3) data dispatch strategy includes two stages, within each dispatching cycle, first with download bandwidth download emergency data block To playing caching, to ensure that the video that user is currently viewed is capable of smooth broadcasting, emergency data block refers to according to video Playing sequence, reproduction time closes on the data block of current play time；If still having more than needed after having downloaded emergency data block Download bandwidth, based on mixing Prefetching Model predict user following may viewing video, and will using remaining download bandwidth The head content of video, is prefetched to and prefetches in caching.

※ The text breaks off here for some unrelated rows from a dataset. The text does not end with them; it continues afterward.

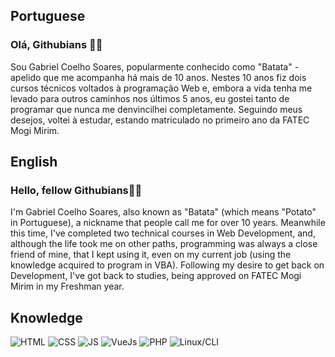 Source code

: ## Portuguese 
### Olá, Githubians 👋🏻
Sou Gabriel Coelho Soares, popularmente conhecido como "Batata" - apelido que me acompanha há mais de 10 anos. Nestes 10 anos fiz dois cursos técnicos voltados à programação Web e, embora a vida tenha me levado para outros caminhos nos últimos 5 anos, eu gostei tanto de programar que nunca me denvincilhei completamente. Seguindo meus desejos, voltei à estudar, estando matriculado no primeiro ano da FATEC Mogi Mirim. 


## English
### Hello, fellow Githubians👋🏻
I'm Gabriel Coelho Soares, also known as "Batata" (which means "Potato" in Portuguese), a nickname that people call me for over 10 years. Meanwhile this time, I've completed two technical courses in Web Development, and, although the life took me on other paths, programming was always a close friend of mine, that I kept using it, even on my current job (using the knowledge acquired to program in VBA). Following my desire to get back on Development, I've got back to studies, being approved on FATEC Mogi Mirim in my Freshman year. 

## Knowledge
![HTML](https://img.shields.io/badge/HTML5-E34F26?style=for-the-badge&logo=html5&logoColor=white)
![CSS](https://img.shields.io/badge/CSS3-1572B6?style=for-the-badge&logo=css3&logoColor=white)
![JS](https://img.shields.io/badge/JavaScript-F7DF1E?style=for-the-badge&logo=javascript&logoColor=black)
![VueJs](https://img.shields.io/badge/VueJS-41b883?style=for-the-badge&logo=vuejs&logoColor=white)
![PHP](https://img.shields.io/badge/PHP-4f5d95?style=for-the-badge&logo=php&logoColor=white)
![Linux/CLI](https://img.shields.io/badge/Bash-89e051?style=for-the-badge&logo=bash&logoColor=white)
<!--
**GabrielCoelho/GabrielCoelho** is a ✨ _special_ ✨ repository because its `README.md` (this file) appears on your GitHub profile.

Here are some ideas to get you started:

- 🔭 I’m currently working on ...
- 🌱 I’m currently learning ...
- 👯 I’m looking to collaborate on ...
- 🤔 I’m looking for help with ...
- 💬 Ask me about ...
- 📫 How to reach me: ...
- 😄 Pronouns: ...
- ⚡ Fun fact: ...
-->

A kind of 11. personalized user original video pre-fetching systems based on video popularity and social networkies are it is characterised in that institute The system of stating includes：

Data obtaining module, for obtaining the historical behavior information to video for the user, the social networks between user and user, depending on Incidence relation between frequency and video and the popularity information of video itself；

Visual classification module, for the popularity information based on user's original video, video is divided into popular video and long-tail to regard Frequently two class；

Pretreatment module, for filtering to user's history behavioural information, retains information certainly；

Popular video prefetches List Generating Module, for based on video popularity and user's history behavioural information, calculating user couple The preference of popular video, generates popular video and prefetches list；

Graph model builds module, for the historical behavior information to video based on user, social networks between user and regarding Between frequency, incidence relation builds the graph model containing node type and side right value；

Long-tail video prefetches List Generating Module, for based on graph model, using the degree of association measurement based on shortest path weights Method, calculates the degree of association of user and long-tail video, generates long-tail video and prefetches list；

Mixing Prefetching Model generation module, for based on user's history behavioural information, calculate popular video prefetch list weights and Long-tail video prefetches list weights, and weighted linear fusion hot topic video prefetches list and long-tail video prefetches list, generates individual character Change mixing Prefetching Model；

Video preprocessor delivery block, for, in the case of ensureing user's currently viewing video smoothness, based on personalized mixed model, being User prefetches and comes one or more videos the most forward.